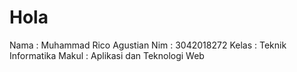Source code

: # Hola 
Nama  : Muhammad Rico Agustian
Nim   : 3042018272
Kelas : Teknik Informatika
Makul : Aplikasi dan Teknologi Web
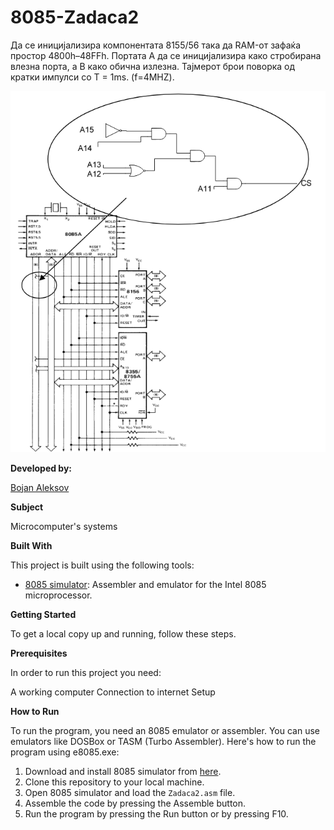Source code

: # 8085-Zadaca2
Да се иницијализира компонентата 8155/56 така да RAM-от зафаќа простор 4800h–48FFh. Портата А да се иницијализира како стробирана влезна порта, а B како обична излезна. Тајмерот брои поворка од кратки импулси со T = 1ms. (f=4MHZ).

![Screenshot (1)](https://github.com/BojanAleksov/8085---Zadaca2/blob/main/Slika%201%20(Zadaca2).png)
 

**Developed by:**

[Bojan Aleksov](https://github.com/BojanAleksov)


**Subject**

Microcomputer's systems

**Built With**

This project is built using the following tools:

- [8085 simulator](https://github.com/8085simulator/8085simulator.github.io?tab=readme-ov-file): Assembler and emulator for the Intel 8085 microprocessor.

**Getting Started**

To get a local copy up and running, follow these steps.

**Prerequisites**

In order to run this project you need:

A working computer
Connection to internet
Setup

**How to Run**

To run the program, you need an 8085 emulator or assembler. You can use emulators like DOSBox or TASM (Turbo Assembler). Here's how to run the program using e8085.exe:

1. Download and install 8085 simulator from [here](https://github.com/8085simulator/8085simulator.github.io?tab=readme-ov-file).
2. Clone this repository to your local machine.
3. Open 8085 simulator and load the `Zadaca2.asm` file.
4. Assemble the code by pressing the Assemble button.
5. Run the program by pressing the Run button or by pressing F10.

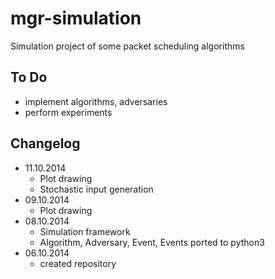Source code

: mgr-simulation
=======

Simulation project of some packet scheduling algorithms

To Do
-----

* implement algorithms, adversaries
* perform experiments

Changelog
---------

* 11.10.2014
  * Plot drawing
  * Stochastic input generation
* 09.10.2014
  * Plot drawing
* 08.10.2014
  * Simulation framework
  * Algorithm, Adversary, Event, Events ported to python3
* 06.10.2014
  * created repository
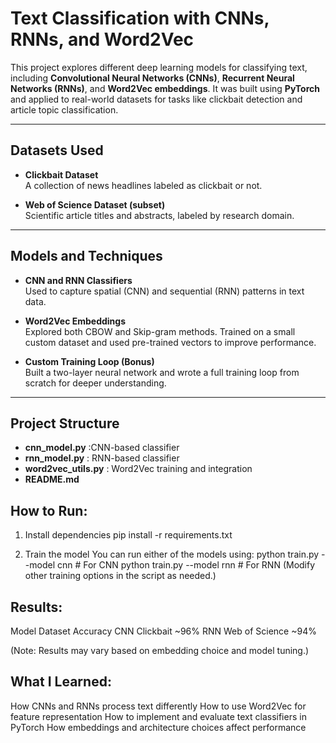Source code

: # Text Classification with CNNs, RNNs, and Word2Vec

This project explores different deep learning models for classifying text, including **Convolutional Neural Networks (CNNs)**, **Recurrent Neural Networks (RNNs)**, and **Word2Vec embeddings**. It was built using **PyTorch** and applied to real-world datasets for tasks like clickbait detection and article topic classification.

---

## Datasets Used

- **Clickbait Dataset**  
  A collection of news headlines labeled as clickbait or not.

- **Web of Science Dataset (subset)**  
  Scientific article titles and abstracts, labeled by research domain.

---

## Models and Techniques

- **CNN and RNN Classifiers**  
  Used to capture spatial (CNN) and sequential (RNN) patterns in text data.

- **Word2Vec Embeddings**  
  Explored both CBOW and Skip-gram methods. Trained on a small custom dataset and used pre-trained vectors to improve performance.

- **Custom Training Loop (Bonus)**  
  Built a two-layer neural network and wrote a full training loop from scratch for deeper understanding.

---

## Project Structure
- **cnn_model.py** :CNN-based classifier
- **rnn_model.py** : RNN-based classifier
- **word2vec_utils.py** : Word2Vec training and integration
- **README.md** 

## How to Run:
1. Install dependencies
pip install -r requirements.txt

2. Train the model
You can run either of the models using:
python train.py --model cnn   # For CNN
python train.py --model rnn   # For RNN
(Modify other training options in the script as needed.)

## Results:
Model	Dataset	Accuracy
CNN	Clickbait	~96%
RNN	Web of Science	~94%

(Note: Results may vary based on embedding choice and model tuning.)

## What I Learned:
How CNNs and RNNs process text differently
How to use Word2Vec for feature representation
How to implement and evaluate text classifiers in PyTorch
How embeddings and architecture choices affect performance
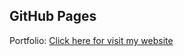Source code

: ## GitHub Pages

Portfolio:
<a target="_blank" href="https://nikhilcharan-dev.github.io/portfolio/">Click here for visit my website</a>

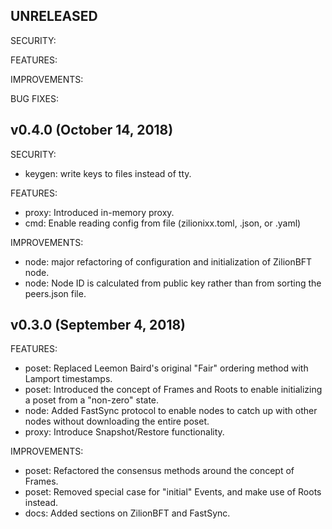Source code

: ## UNRELEASED

SECURITY:

FEATURES:

IMPROVEMENTS:

BUG FIXES:

## v0.4.0 (October 14, 2018)

SECURITY:

- keygen: write keys to files instead of tty.

FEATURES:

- proxy: Introduced in-memory proxy.
- cmd: Enable reading config from file (zilionixx.toml, .json, or .yaml)

IMPROVEMENTS:

- node: major refactoring of configuration and initialization of ZilionBFT node.
- node: Node ID is calculated from public key rather than from sorting the
  peers.json file.

## v0.3.0 (September 4, 2018)

FEATURES:

- poset: Replaced Leemon Baird's original "Fair" ordering method with
  Lamport timestamps.
- poset: Introduced the concept of Frames and Roots to enable initializing a
  poset from a "non-zero" state.
- node: Added FastSync protocol to enable nodes to catch up with other nodes
  without downloading the entire poset.
- proxy: Introduce Snapshot/Restore functionality.

IMPROVEMENTS:

- poset: Refactored the consensus methods around the concept of Frames.
- poset: Removed special case for "initial" Events, and make use of Roots
  instead.
- docs: Added sections on ZilionBFT and FastSync.
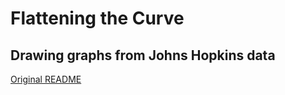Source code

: # Flattening the Curve
## Drawing graphs from Johns Hopkins data

[Original README](README.original.md)
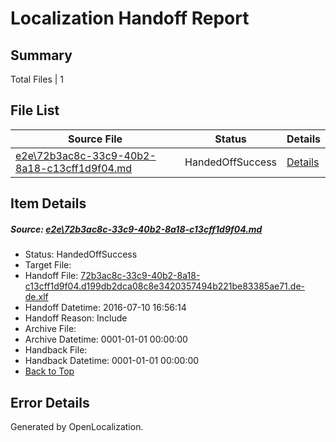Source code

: # <a name='report-top'></a> Localization Handoff Report

## Summary
 Total Files | 1

## File List
 Source File | Status | Details 
 ----------- | ------ | ------- 
 [e2e\72b3ac8c-33c9-40b2-8a18-c13cff1d9f04.md](https://github.com/OpenLocalizationTestOrg/oltest/blob/960c813247fd377bee22f8dd86ef81657a975b60/e2e/72b3ac8c-33c9-40b2-8a18-c13cff1d9f04.md) | HandedOffSuccess | [Details](#b387ac58e58b15855a06c441cd6ffa9ec95f7dc25)

## Item Details
##### <a name='b387ac58e58b15855a06c441cd6ffa9ec95f7dc25'></a> Source: [e2e\72b3ac8c-33c9-40b2-8a18-c13cff1d9f04.md](https://github.com/OpenLocalizationTestOrg/oltest/blob/960c813247fd377bee22f8dd86ef81657a975b60/e2e/72b3ac8c-33c9-40b2-8a18-c13cff1d9f04.md)
* Status: HandedOffSuccess
* Target File: 
* Handoff File: [72b3ac8c-33c9-40b2-8a18-c13cff1d9f04.d199db2dca08c8e3420357494b221be83385ae71.de-de.xlf](https://github.com/OpenLocalizationTestOrg/olhandoff-e2e/blob/8ea5a8578dec43178a984c18bcbf636c94c11e45/ol-handoff/OpenLocalizationTestOrg/oltest-dede-fly/ci/ht/72b3ac8c-33c9-40b2-8a18-c13cff1d9f04.d199db2dca08c8e3420357494b221be83385ae71.de-de.xlf)
* Handoff Datetime: 2016-07-10 16:56:14
* Handoff Reason: Include
* Archive File: 
* Archive Datetime: 0001-01-01 00:00:00
* Handback File: 
* Handback Datetime: 0001-01-01 00:00:00
* [Back to Top](#report-top)


## Error Details

Generated by OpenLocalization.
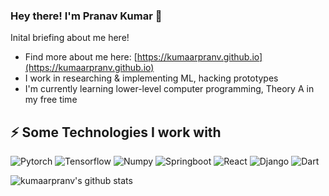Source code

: ### Hey there! I'm Pranav Kumar 👋

Inital briefing about me here!
- Find more about me here: [https://kumaarpranv.github.io](https://kumaarpranv.github.io)
- I work in researching & implementing ML, hacking prototypes
- I'm currently learning lower-level computer programming, Theory A in my free time

## ⚡ Some Technologies I work with
![Pytorch](https://img.shields.io/badge/-Pytorch-white?style=flat-square&logo=Pytorch)
![Tensorflow](https://img.shields.io/badge/-Tensorflow-E34F26?style=flat-square&logo=Tensorflow)
![Numpy](https://img.shields.io/badge/-Numpy-black?style=flat-square&logo=Numpy)
![Springboot](https://img.shields.io/badge/-Springboot-white?style=flat-square&logo=Springboot)
![React](https://img.shields.io/badge/-React-white?style=flat-square&logo=react)
![Django](https://img.shields.io/badge/-Django-darkgreen?style=flat-square&logo=Django)
![Dart](https://img.shields.io/badge/-Dart-blue?style=flat-square&logo=Dart)

![kumaarpranv's github stats](https://github-readme-stats.vercel.app/api?username=kumaarpranv)
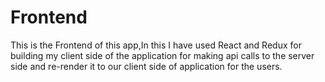 # Frontend

This is the Frontend of this app,In this I have used React and Redux for building my client side of the application for making api calls to the server side and re-render it to our client side of application for the users.
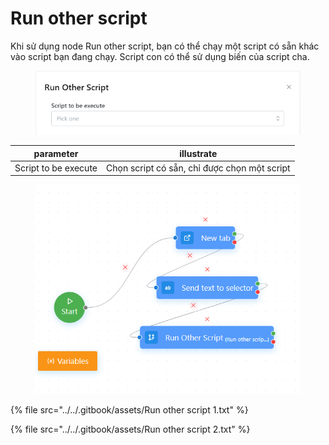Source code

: # Run other script

Khi sử dụng node Run other script, bạn có thể chạy một script có sẵn khác vào script bạn đang chạy. Script con có thể sử dụng biến của script cha.

<figure><img src="../../.gitbook/assets/image (3) (2).png" alt=""><figcaption></figcaption></figure>

| parameter            | illustrate                                   |
| -------------------- | -------------------------------------------- |
| Script to be execute | Chọn script có sẵn, chỉ được chọn một script |

<figure><img src="../../.gitbook/assets/image (1) (1) (1) (1) (1) (1) (1) (1).png" alt=""><figcaption></figcaption></figure>

{% file src="../../.gitbook/assets/Run other script 1.txt" %}

{% file src="../../.gitbook/assets/Run other script 2.txt" %}
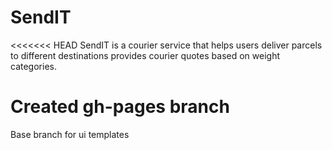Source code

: # SendIT
<<<<<<< HEAD
SendIT is a courier service that helps users deliver parcels to different destinations provides courier quotes based on weight categories.
# Created gh-pages branch
Base branch for ui templates

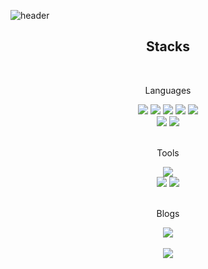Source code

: ![header](https://capsule-render.vercel.app/api?type=Waving&color=auto&height=300&section=header&text=welcome%20to&desc=jeongmin's%20page&descSize=30&descAlignY=70&fontSize=90)

<div>
<div align=center>
	<h2>Stacks </h2><br/>
	<p>Languages</p>
</div>
<div align=center>
 <img src="https://img.shields.io/badge/TypeScript-3178C6?style=flat&logo=TypeScript&logoColor=white"/>
<img src="https://img.shields.io/badge/JavaScript-F7DF1E?style=flat&logo=JavaScript&logoColor=white"/>
<img src="https://img.shields.io/badge/HTML-E34F26?style=flat&logo=HTML&logoColor=white"/>
<img src="https://img.shields.io/badge/CSS-1572B6?style=flat&logo=CSS&logoColor=white"/>
<img src="https://img.shields.io/badge/React-61DAFB?style=flat&logo=React&logoColor=white"/>
</div>
<div align=center>
<img src="https://img.shields.io/badge/Redux-764ABC?style=flat&logo=Redux&logoColor=white"/>
<img src="https://img.shields.io/badge/styled-components-DB7093?style=flat&logo=styled-components&logoColor=white"/>
</div>
<br/>
<div align=center>
	<p>Tools </p>
</div>
<div align=center>
	<img src="https://img.shields.io/badge/Visual%20Studio%20Code-007ACC?style=flat&logo=VisualStudioCode&logoColor=white" />
	<br>
	<img src="https://img.shields.io/badge/AWS-232F3E?style=flat&logo=AmazonAWS&logoColor=white" />
	<img src="https://img.shields.io/badge/GitHub-181717?style=flat&logo=GitHub&logoColor=white" />
</div>
<br>
<div align=center>
	<p>Blogs</p>
    <a href="https://velog.io/@jeongmin1625">
		<img src="https://img.shields.io/badge/Velog-20C997?style=flat&logo=Blog&logoColor=white" />
	</a>
</div>
<br>
<div align=center>
<img src="https://github-readme-stats.vercel.app/api/top-langs/?username=jeongmin7&layout=compact"><br><br>

</div>
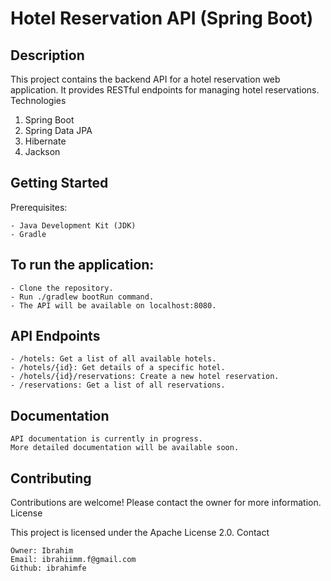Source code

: 
# Hotel Reservation API (Spring Boot)
## Description

This project contains the backend API for a hotel reservation web application. It provides RESTful endpoints for managing hotel reservations.
Technologies

1. Spring Boot
2. Spring Data JPA
3. Hibernate
4. Jackson

## Getting Started

Prerequisites:

    - Java Development Kit (JDK)
    - Gradle

## To run the application:

    - Clone the repository.
    - Run ./gradlew bootRun command.
    - The API will be available on localhost:8080.

## API Endpoints

    - /hotels: Get a list of all available hotels.
    - /hotels/{id}: Get details of a specific hotel.
    - /hotels/{id}/reservations: Create a new hotel reservation.
    - /reservations: Get a list of all reservations.

## Documentation

    API documentation is currently in progress.
    More detailed documentation will be available soon.

## Contributing

Contributions are welcome! Please contact the owner for more information.
License

This project is licensed under the Apache License 2.0.
Contact

    Owner: Ibrahim
    Email: ibrahiimm.f@gmail.com
    Github: ibrahimfe

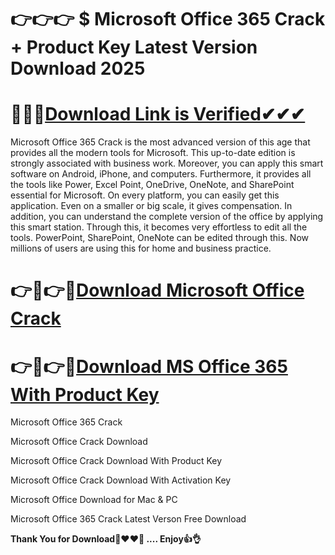 # 👉👉👉 $ Microsoft Office 365 Crack + Product Key Latest Version Download 2025

# 🚀🐱‍🏍[**Download Link is Verified✔✔✔**](https://oceansgames.co/after-verification-click-go-to-download/)

Microsoft Office 365 Crack is the most advanced version of this age that provides all the modern tools for Microsoft. This up-to-date edition is strongly associated with business work. Moreover, you can apply this smart software on Android, iPhone, and computers. Furthermore, it provides all the tools like Power, Excel Point, OneDrive, OneNote, and SharePoint essential for Microsoft. On every platform, you can easily get this application. Even on a smaller or big scale, it gives compensation. In addition, you can understand the complete version of the office by applying this smart station. Through this, it becomes very effortless to edit all the tools. PowerPoint, SharePoint, OneNote can be edited through this. Now millions of users are using this for home and business practice.

# 👉🚀👉🚀[**Download Microsoft Office Crack**](https://oceansgames.co/after-verification-click-go-to-download/)

# 👉🚀👉🚀[**Download MS Office 365 With Product Key**](https://oceansgames.co/after-verification-click-go-to-download/)

Microsoft Office 365 Crack

Microsoft Office Crack Download

Microsoft Office Crack Download With Product Key

Microsoft Office Crack Download With Activation Key

Microsoft Office Download for Mac & PC

Microsoft Office 365 Crack Latest Verson Free Download

**Thank You for Download🤞❤❤🤞 ....    Enjoy👍👌**

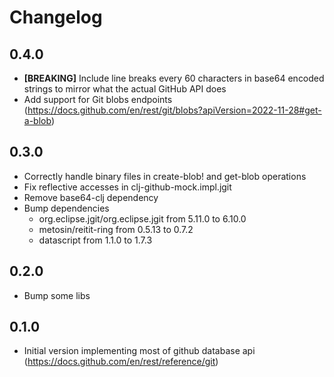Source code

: # Changelog

 ## 0.4.0
- **[BREAKING]** Include line breaks every 60 characters in base64 encoded strings to mirror what the actual GitHub API does
- Add support for Git blobs endpoints (https://docs.github.com/en/rest/git/blobs?apiVersion=2022-11-28#get-a-blob)

## 0.3.0
- Correctly handle binary files in create-blob! and get-blob operations
- Fix reflective accesses in clj-github-mock.impl.jgit
- Remove base64-clj dependency 
- Bump dependencies
  - org.eclipse.jgit/org.eclipse.jgit from 5.11.0 to 6.10.0
  - metosin/reitit-ring from 0.5.13 to 0.7.2
  - datascript from 1.1.0 to 1.7.3

## 0.2.0
- Bump some libs

## 0.1.0
- Initial version implementing most of github database api (https://docs.github.com/en/rest/reference/git)
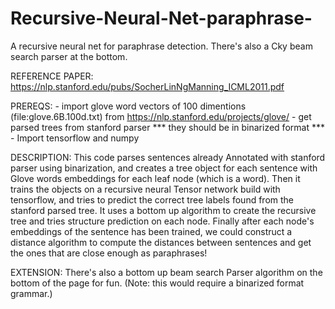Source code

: # Recursive-Neural-Net-paraphrase-
A recursive neural net for paraphrase detection. There's also a Cky beam search parser at the bottom.


REFERENCE PAPER: https://nlp.stanford.edu/pubs/SocherLinNgManning_ICML2011.pdf

PREREQS: - import glove word vectors of 100 dimentions (file:glove.6B.100d.txt) from https://nlp.stanford.edu/projects/glove/
         - get parsed trees from stanford parser *** they should be in binarized format ***
         - Import tensorflow and numpy
         

DESCRIPTION: This code parses sentences already Annotated with stanford parser using binarization, and creates
a tree object for each sentence with Glove words embeddings for each leaf node (which is a word). Then it trains 
the objects on a recursive neural Tensor network build with tensorflow, and tries to predict the correct tree
labels found from the stanford parsed tree. It uses a bottom up algorithm to create the recursive tree and tries 
structure prediction on each node. Finally after each node's embeddings of the sentence has been trained, we could
construct a distance algorithm to compute the distances between sentences and get the ones that are close enough 
as paraphrases! 

EXTENSION: There's also a bottom up beam search Parser algorithm on the bottom of the page for fun. (Note: this would 
require a binarized format grammar.)
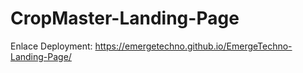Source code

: # CropMaster-Landing-Page
Enlace Deployment: https://emergetechno.github.io/EmergeTechno-Landing-Page/
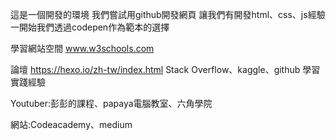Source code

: 這是一個開發的環境
我們嘗試用github開發網頁
讓我們有開發html、css、js經驗
一開始我們透過codepen作為範本的選擇

學習網站空間
www.w3schools.com

論壇
https://hexo.io/zh-tw/index.html
Stack Overflow、kaggle、github
學習實踐經驗

Youtuber:彭彭的課程、papaya電腦教室、六角學院

網站:Codeacademy、medium
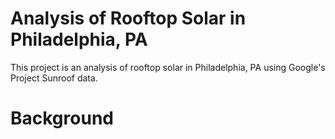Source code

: # Analysis of Rooftop Solar in Philadelphia, PA


This project is an analysis of rooftop solar in Philadelphia, PA using Google's Project Sunroof data.


# Background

[To do] Each line above from the one containing "Localization Handoff Report" through the one containing "Inital briefing about me here!" is to be returned verbatim. Nothing else, and no pictures.

[Written reply]
: # <a name='report-top'></a> Localization Handoff Report

## Summary
 Total Files | 1

## File List
 Source File | Status | Details 
 ----------- | ------ | ------- 
 [e2e\72b3ac8c-33c9-40b2-8a18-c13cff1d9f04.md](https://github.com/OpenLocalizationTestOrg/oltest/blob/960c813247fd377bee22f8dd86ef81657a975b60/e2e/72b3ac8c-33c9-40b2-8a18-c13cff1d9f04.md) | HandedOffSuccess | [Details](#b387ac58e58b15855a06c441cd6ffa9ec95f7dc25)

## Item Details
##### <a name='b387ac58e58b15855a06c441cd6ffa9ec95f7dc25'></a> Source: [e2e\72b3ac8c-33c9-40b2-8a18-c13cff1d9f04.md](https://github.com/OpenLocalizationTestOrg/oltest/blob/960c813247fd377bee22f8dd86ef81657a975b60/e2e/72b3ac8c-33c9-40b2-8a18-c13cff1d9f04.md)
* Status: HandedOffSuccess
* Target File: 
* Handoff File: [72b3ac8c-33c9-40b2-8a18-c13cff1d9f04.d199db2dca08c8e3420357494b221be83385ae71.de-de.xlf](https://github.com/OpenLocalizationTestOrg/olhandoff-e2e/blob/8ea5a8578dec43178a984c18bcbf636c94c11e45/ol-handoff/OpenLocalizationTestOrg/oltest-dede-fly/ci/ht/72b3ac8c-33c9-40b2-8a18-c13cff1d9f04.d199db2dca08c8e3420357494b221be83385ae71.de-de.xlf)
* Handoff Datetime: 2016-07-10 16:56:14
* Handoff Reason: Include
* Archive File: 
* Archive Datetime: 0001-01-01 00:00:00
* Handback File: 
* Handback Datetime: 0001-01-01 00:00:00
* [Back to Top](#report-top)


## Error Details

Generated by OpenLocalization.
Source code

: ### Hey there! I'm Pranav Kumar 👋

Inital briefing about me here!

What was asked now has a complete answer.